> **How to complete this task**: Lines to be reproduced exactly: the one that holds "## Warning in alpha(data): Some" and all those after it through the end of the data. Include no others.

Saved data entries

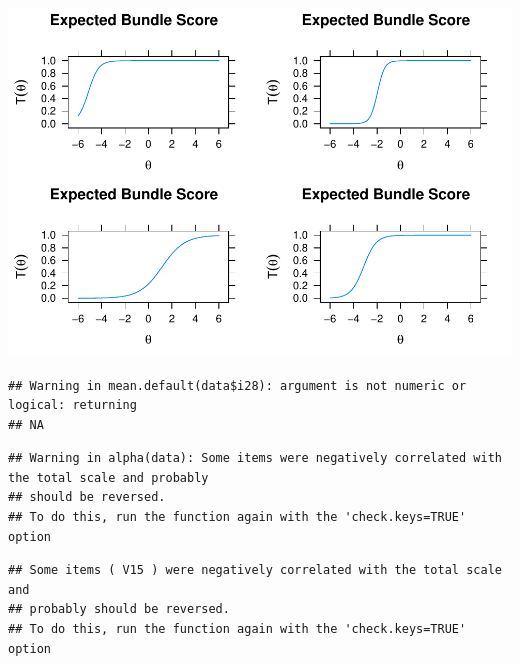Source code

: \documentclass[
  english,
  man]{apa6}
\begin{document}
\includegraphics{ICC_project_files/figure-latex/unnamed-chunk-4-3.pdf}

\begin{verbatim}
## Warning in mean.default(data$i28): argument is not numeric or logical: returning
## NA
\end{verbatim}

\begin{verbatim}
## Warning in alpha(data): Some items were negatively correlated with the total scale and probably 
## should be reversed.  
## To do this, run the function again with the 'check.keys=TRUE' option
\end{verbatim}

\begin{verbatim}
## Some items ( V15 ) were negatively correlated with the total scale and 
## probably should be reversed.  
## To do this, run the function again with the 'check.keys=TRUE' option
\end{verbatim}
\end{document}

> **Exercise solution**:
## Warning in alpha(data): Some items were negatively correlated with the total scale and probably 
## should be reversed.  
## To do this, run the function again with the 'check.keys=TRUE' option
\end{verbatim}

\begin{verbatim}
## Some items ( V15 ) were negatively correlated with the total scale and 
## probably should be reversed.  
## To do this, run the function again with the 'check.keys=TRUE' option
\end{verbatim}
\end{document}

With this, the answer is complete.